大量的研究资料表明,当病毒侵入宿主细胞后,被感染的细胞能被宿主的免疫系统识别,并通过诱导细胞凋亡而对感染了病毒的细胞加以清除,从而限制病毒在细胞内的复制及传播。但是在选择压力的作用下,许多病毒已经进化出某些可以逃避细胞凋亡的机制,使得病毒在宿主细胞死亡之前能完成其复制周期,这些对抗措施通常是由病毒蛋白来介导的。许多病毒通过自身的某些蛋白与PI3K的P85调节亚基结合,进而激活PI3K/Akt信号通路,促进P-Akt的转录表达。P-Akt表达量的升高,可磷酸化许多信号蛋白,并通过这些蛋白调节与细胞生存、增殖、迁移、分化和凋亡有关的多条下游信号转导通路,如通过抑制促凋亡蛋白的活性,从而抑制凋亡刺激信号诱发的细胞凋亡,还可通过控制凋亡调节基因的表达而抑制细胞凋亡。

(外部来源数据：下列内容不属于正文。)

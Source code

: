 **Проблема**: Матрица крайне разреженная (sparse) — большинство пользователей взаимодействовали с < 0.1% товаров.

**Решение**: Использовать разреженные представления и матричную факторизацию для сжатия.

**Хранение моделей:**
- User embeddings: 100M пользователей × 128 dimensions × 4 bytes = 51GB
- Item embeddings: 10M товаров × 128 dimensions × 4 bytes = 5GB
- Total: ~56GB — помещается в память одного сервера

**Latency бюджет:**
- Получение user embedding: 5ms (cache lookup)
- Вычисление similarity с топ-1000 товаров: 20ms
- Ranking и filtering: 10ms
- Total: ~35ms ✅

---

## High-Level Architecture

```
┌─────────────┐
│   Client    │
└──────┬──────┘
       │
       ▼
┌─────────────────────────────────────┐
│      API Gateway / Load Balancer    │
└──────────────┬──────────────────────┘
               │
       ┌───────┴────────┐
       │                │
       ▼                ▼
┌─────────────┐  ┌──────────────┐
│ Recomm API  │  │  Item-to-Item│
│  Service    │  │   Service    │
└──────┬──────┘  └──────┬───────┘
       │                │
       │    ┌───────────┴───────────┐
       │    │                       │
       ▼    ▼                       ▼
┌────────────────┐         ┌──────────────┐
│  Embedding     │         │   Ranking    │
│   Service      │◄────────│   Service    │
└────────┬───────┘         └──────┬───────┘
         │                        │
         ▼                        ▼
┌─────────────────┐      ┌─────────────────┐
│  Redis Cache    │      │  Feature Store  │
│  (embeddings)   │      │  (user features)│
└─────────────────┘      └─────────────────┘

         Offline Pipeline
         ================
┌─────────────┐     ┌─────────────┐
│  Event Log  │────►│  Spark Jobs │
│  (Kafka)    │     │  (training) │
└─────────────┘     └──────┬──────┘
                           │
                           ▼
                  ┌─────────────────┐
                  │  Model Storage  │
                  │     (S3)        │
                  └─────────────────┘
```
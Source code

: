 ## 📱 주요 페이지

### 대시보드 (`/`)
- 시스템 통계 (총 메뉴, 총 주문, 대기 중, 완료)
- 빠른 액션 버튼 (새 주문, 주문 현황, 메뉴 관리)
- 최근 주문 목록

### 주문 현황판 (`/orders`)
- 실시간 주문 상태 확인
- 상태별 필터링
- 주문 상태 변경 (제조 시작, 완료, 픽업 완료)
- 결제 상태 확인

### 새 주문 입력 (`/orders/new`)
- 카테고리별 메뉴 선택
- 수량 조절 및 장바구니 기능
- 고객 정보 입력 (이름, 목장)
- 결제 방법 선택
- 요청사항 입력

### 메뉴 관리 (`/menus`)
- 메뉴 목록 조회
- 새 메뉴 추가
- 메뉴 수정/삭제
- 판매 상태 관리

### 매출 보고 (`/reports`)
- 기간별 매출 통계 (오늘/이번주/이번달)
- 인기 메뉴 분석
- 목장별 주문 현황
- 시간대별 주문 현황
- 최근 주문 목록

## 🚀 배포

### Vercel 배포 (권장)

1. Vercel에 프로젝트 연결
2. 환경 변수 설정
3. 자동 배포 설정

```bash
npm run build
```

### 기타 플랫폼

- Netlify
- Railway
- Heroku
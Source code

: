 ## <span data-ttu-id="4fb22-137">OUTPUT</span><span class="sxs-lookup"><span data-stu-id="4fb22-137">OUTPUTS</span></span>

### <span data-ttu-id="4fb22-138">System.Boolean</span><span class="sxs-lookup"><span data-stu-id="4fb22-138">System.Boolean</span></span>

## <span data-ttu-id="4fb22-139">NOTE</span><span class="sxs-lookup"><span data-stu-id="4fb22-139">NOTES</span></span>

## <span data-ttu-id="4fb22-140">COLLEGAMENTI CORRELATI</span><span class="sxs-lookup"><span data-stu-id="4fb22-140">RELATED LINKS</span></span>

Labrada和Shih等的研究表明,禽呼肠孤病毒(Avian reovirus,ARV)引起感染细胞出现细胞凋亡是发生在其感染的中后期。Lin等使用ARV感染Vero细胞后,通过Westernblot检测P-Akt的表达量,从病毒的角度证实了ARV感染的早期激活了PI3K/Akt信号通路,从而抑制了感染细胞的凋亡,以有利于ARV完成其复制周期。ARV怎样来启动PI3K/Akt信号通路,实现抑制感染细胞的凋亡,目前还不清楚,找出能激活PI3K/Akt信号通路的ARV物质,从细胞信号转导的角度揭示ARV的分子致病机制,可以为寻找抗ARV药物作用靶点提供新的思路。
发明内容
本发明所要解决的技术问题是确定激活PI3K/Akt信号通路的ARV蛋白,进而可将其作为抗ARV药物的作用靶点。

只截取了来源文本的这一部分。